Manuel Rodríguez Rivero
El primer fulgor
MANUEL RODRÍGUEZ RIVERO 09/11/2011
Los novelistas suelen ser muy imprecisos cuando se les pregunta acerca del origen remoto de sus historias. Rara vez lo que más tarde escribirán se les presenta como un todo organizado cuya puesta en página reclama urgencia. De entre los que traté en mi época de editor, al único que le sucedía (y solo durante algún tiempo) era a Luis Mateo Díez, que en el momento de empezar a escribir sabía no solo lo que iba a suceder en cada capítulo, sino también, y con sorprendente aproximación, las páginas que tendría. A los demás, sin embargo, no les ocurría tal cosa, sino que la historia se les desplegaba mientras la iban escribiendo a partir de notas pergeñadas en torno a algo que sí tenían seguro: un personaje, una escena, un diálogo. O, incluso, de algo mucho más enigmático: un fulgor, un destello, una especie temblor producido por alguna imagen u objeto y que quizá había tenido lugar en un tiempo muy alejado de la composición de la novela.
He pensado en esos imprecisos orígenes a propósito del reciente descubrimiento en Reino Unido de un cuadernito de notas de Charlotte Brontë en el que, entre otros muchos asuntos que van a dar trabajo a los estudiosos de la obra de la escritora victoriana, se encuentra la descripción de un incendio provocado, al parecer similar al que ocasiona aquella "loca del ático" (donde la había encerrado su marido, el sombrío señor Rochester) en la estupenda Jane Eyre (1847). Lo más sorprendente de todo es que ese diminuto manuscrito (19 páginas de 6 - 3,5 centímetros), una especie de periódico juvenil para consumo propio y de sus hermanas, data de cuando su autora tenía solo 14 años: y allí se encuentra quizás aquel primer "temblor" (el germen, la idea) de la que mucho después sería considerada una de las grandes novelas del siglo XIX.
Y, desde luego, en una de las más leídas, entonces y ahora. Publicado bajo el epiceno seudónimo de Currer Bell (las mujeres escritoras no estaban bien vistas), el libro se convirtió inmediatamente en un éxito. Su extremado romanticismo impregnado de elementos góticos y oscuros, el realismo de sus descripciones y su trama melodramática repleta de sorpresas, giros imprevistos y anagnórisis, cautivaron rápidamente a sus lectores. Pero lo que más les sorprendió fue la presencia de una heroína (en cuya formación y carácter pueden rastrearse numerosos rasgos autobiográficos de la autora) rebosante de inteligencia y pasión y que no se conducía según el canon de "feminidad" victoriano. Ahora ya conocemos -gracias, entre otros libros, a The Madwoman in the Attic (1974; traducción española en Cátedra, 1998), de Sandra Gilbert y Susan Gubar, uno de los estudios seminales de la crítica feminista-, el patriarcal contexto ideológico y literario en el que la novela tuvo que abrirse camino.

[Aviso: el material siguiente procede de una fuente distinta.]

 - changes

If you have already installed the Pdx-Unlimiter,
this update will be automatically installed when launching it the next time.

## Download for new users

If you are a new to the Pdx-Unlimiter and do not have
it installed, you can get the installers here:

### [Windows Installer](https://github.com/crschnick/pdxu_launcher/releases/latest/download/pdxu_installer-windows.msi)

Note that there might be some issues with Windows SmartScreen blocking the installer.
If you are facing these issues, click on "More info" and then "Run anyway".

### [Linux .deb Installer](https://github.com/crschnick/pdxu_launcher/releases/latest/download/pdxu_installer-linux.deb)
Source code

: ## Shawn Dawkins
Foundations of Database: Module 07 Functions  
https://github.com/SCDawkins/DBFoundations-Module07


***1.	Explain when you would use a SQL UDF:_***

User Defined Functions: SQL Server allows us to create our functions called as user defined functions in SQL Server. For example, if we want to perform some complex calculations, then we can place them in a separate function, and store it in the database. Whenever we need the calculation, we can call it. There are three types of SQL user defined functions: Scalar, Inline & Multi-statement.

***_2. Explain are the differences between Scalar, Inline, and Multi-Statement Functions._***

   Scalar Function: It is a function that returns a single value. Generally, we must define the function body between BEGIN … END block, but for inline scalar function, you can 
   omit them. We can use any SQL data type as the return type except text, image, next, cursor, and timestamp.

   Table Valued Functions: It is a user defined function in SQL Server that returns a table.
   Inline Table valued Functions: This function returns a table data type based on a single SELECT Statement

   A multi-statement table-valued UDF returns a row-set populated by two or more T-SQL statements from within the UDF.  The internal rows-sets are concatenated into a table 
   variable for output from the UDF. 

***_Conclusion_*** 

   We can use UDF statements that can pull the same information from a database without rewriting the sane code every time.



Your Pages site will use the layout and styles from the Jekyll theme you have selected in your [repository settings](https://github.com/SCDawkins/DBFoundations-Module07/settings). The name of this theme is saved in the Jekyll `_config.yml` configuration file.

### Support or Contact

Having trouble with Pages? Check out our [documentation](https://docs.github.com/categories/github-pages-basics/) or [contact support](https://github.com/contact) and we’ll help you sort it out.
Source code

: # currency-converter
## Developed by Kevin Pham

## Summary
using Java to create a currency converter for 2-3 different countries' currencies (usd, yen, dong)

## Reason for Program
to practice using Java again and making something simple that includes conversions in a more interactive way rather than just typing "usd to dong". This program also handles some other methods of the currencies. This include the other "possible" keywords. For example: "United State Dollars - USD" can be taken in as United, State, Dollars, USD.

Jane Eyre, que releo parcialmente cada cierto tiempo, es uno de esos libros inagotables que nunca acaban de revelar todo lo que encierran. Más de una veintena de adaptaciones cinematográficas (la última, dirigida por Cari Joji Fukunaga, se estrenará próximamente en España) subrayan una fascinación que trasciende generaciones y hábitos culturales. Por mi parte, y desde que he leído la noticia del descubrimiento del manuscrito (que Sotheby's subastará en diciembre), no dejo de fantasear acerca de la posibilidad de que el germen de esa historia pueda encontrarse en el cuadernillo de una infeliz y sensible muchacha provinciana a la que, en las largas y frías tardes de su adolescencia, el fuego se le revelara como fuente de alivio, venganza y purificación. En ese caso, tal vez no solo su juiciosa protagonista (y narradora), sino también la enloquecida Bertha Rochester, una sombra ominosa siempre presente en la novela, podría formar parte muy íntima de ella.